Mas a carta vai além, contandopor exemplo, sobre um escravo que tentara fugir várias vezes, em Limeira e recebeu o castigo que o senhor julgou merecido, inclusive para que as tentativas de fuga não incentivassem outros cativos: "O escravo foi amarrado, despido, conduzido ao seio do cafezal, entre o bando, mudo, escuro, taciturno... (...). Fizeram-no deitar, e cortaram-no a chicote, por todas as partes do corpo: o negro transformou-se m lázaro, o que era preto se tornou vermelho. Envolveram-no em trapos...Irrigaram-no de querosene, deitaram-lhe fogo...Auto-de-fé agrário! (...) Isso tudo consta de um auto, de um processo formal; está arquivado em cartório, enquanto o seu autor, rico, livre, poderoso, respeitado, entre sinceras homenagens, passeia ufano por entre seus iguais".
Em outra ocasião, defendendo um escravo que assassinou seu senhor, Luiz Gama disse solenemente:"Para o coração não há códigos; e se a piedade humana e a caridade cristã se devem enclausurar no peito de cada um, sem se manifestarem por atos, em verdade vos digo aqui, afrontando a lei, que todo o escravo que assassina o seu senhor, pratica um ato de legítima defesa".

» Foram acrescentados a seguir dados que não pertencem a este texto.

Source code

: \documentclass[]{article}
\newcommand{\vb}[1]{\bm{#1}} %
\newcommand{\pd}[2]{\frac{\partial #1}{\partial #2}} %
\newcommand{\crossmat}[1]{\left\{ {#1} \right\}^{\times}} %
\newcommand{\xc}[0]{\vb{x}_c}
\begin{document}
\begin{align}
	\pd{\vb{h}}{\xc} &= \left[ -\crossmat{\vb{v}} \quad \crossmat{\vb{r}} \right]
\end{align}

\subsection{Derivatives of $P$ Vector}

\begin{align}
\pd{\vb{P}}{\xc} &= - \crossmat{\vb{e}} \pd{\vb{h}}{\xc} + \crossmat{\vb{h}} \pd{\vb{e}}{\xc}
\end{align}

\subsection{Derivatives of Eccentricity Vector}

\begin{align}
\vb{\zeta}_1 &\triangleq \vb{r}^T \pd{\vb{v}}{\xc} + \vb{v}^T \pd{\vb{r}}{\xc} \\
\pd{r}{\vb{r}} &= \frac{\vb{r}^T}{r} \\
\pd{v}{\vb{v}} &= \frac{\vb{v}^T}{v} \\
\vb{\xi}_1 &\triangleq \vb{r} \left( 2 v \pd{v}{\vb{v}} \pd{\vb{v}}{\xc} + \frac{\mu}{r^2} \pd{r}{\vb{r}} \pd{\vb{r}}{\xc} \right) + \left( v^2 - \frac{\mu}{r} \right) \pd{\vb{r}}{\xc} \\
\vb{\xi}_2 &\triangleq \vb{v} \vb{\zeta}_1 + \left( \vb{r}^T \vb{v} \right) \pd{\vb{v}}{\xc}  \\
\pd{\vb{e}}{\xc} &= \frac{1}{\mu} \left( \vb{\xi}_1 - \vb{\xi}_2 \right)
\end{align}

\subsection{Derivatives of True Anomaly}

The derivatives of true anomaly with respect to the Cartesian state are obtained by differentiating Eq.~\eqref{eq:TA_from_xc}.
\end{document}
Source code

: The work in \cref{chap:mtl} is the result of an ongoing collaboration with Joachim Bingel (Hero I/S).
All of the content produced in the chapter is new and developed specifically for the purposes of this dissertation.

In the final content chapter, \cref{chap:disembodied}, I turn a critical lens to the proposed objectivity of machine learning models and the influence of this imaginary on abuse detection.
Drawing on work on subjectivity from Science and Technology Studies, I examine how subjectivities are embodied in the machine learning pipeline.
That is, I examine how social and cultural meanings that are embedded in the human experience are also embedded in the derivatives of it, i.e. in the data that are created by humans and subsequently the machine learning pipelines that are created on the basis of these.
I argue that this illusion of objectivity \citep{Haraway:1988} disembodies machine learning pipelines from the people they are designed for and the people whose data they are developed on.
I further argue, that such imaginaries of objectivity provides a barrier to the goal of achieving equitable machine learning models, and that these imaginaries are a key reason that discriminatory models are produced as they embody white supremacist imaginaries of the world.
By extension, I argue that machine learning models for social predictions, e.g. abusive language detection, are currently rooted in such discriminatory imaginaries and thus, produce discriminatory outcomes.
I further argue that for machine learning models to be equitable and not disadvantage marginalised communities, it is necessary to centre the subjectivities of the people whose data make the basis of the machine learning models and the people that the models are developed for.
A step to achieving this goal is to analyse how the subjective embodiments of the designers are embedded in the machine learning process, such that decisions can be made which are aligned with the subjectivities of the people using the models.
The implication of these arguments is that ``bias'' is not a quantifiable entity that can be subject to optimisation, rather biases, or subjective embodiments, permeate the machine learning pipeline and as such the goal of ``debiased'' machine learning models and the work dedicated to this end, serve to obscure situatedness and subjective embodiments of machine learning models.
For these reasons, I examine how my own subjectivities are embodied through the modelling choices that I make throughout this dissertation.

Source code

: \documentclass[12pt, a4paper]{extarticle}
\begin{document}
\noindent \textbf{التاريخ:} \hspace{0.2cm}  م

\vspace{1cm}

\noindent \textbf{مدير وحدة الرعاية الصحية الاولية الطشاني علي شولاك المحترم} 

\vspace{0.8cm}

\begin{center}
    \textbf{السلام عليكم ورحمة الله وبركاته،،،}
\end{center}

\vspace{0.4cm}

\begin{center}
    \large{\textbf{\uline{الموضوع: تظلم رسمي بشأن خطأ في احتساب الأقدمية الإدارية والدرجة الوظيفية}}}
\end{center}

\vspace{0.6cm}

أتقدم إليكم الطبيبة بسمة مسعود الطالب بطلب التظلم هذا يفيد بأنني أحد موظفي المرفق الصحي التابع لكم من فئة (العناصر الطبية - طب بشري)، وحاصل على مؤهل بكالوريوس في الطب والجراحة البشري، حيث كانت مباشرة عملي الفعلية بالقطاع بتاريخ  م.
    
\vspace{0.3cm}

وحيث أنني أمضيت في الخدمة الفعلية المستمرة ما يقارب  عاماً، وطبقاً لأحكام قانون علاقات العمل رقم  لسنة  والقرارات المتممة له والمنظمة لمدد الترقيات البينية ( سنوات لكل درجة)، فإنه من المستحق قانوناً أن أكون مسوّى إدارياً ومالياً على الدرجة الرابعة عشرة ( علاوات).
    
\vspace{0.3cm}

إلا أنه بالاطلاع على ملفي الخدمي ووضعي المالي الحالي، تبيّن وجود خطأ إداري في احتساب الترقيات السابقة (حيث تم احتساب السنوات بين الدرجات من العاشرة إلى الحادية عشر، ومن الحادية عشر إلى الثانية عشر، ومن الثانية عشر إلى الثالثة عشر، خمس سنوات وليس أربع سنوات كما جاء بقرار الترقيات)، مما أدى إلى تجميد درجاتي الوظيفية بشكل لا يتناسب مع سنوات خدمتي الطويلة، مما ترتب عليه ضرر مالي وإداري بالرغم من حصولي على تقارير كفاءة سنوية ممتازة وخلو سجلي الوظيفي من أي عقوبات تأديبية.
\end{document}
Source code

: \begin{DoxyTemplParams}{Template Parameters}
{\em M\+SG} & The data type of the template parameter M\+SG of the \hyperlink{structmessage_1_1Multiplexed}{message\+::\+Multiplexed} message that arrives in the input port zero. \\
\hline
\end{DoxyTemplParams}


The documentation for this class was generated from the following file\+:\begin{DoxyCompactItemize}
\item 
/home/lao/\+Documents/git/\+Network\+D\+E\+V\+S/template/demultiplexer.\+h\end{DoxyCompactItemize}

Segundo alguns autores sua frase teria sido um pouco diferente: "O escravo que mata o senhor, seja em que circunstância for, mata sempre em legítima defesa". A frase teria sido pronunciada durante um júri em Araraquara e provocado tumulto, a ponto do presidente do júri ter suspendido a sessão.
Moura Benedito em "Luiz Gama - o libertador de escravos e sua mãe libertária Luíza Mahin"
Imaginem, se esta pessoa ex-escravizada, vivendo no contexto social e histórico da escravização, mesmo sem o diploma de Direito construiu uma tese afrocentrado no Direito, por que motivo nós não conseguiríamos ? Que a garra e a genialidade de Luiz Gama nos inspire nessa caminhada, nos fazendo refletir sobre nosso papel no uso do Direito como meio de emancipação da população afro-brasileira. Atentos a mensagem que nos deixou em forma de ações, atitudes e poesia sobre a necessidade de afrocentrar o Direito:
"Se dormem de belor encapotados
Roídos de gusano, esfarrapados,
Nossas Leis, sentinelas vigilantes,
Desempregados remidos e tratantes,
Se o júri criminal, da nossa terra,
Postergando o direito sempre aberra
Punindo com rigor pobres mofinos
E dando liberdade aos assassinos,
Chiltn, pio leitor, não digas nada,
A Lei, cá no Brasil, é patuscada!"
"Não tolero magistrado
Que do brio descuidado
Vende a lei, trai a justiça
-Faz a todos injustiça-
Com rigor deprime o pobre
Presta abrigo ao rico, ao nobre
E só acha horrendo crime
No mendigo que deprime"
Até quando ?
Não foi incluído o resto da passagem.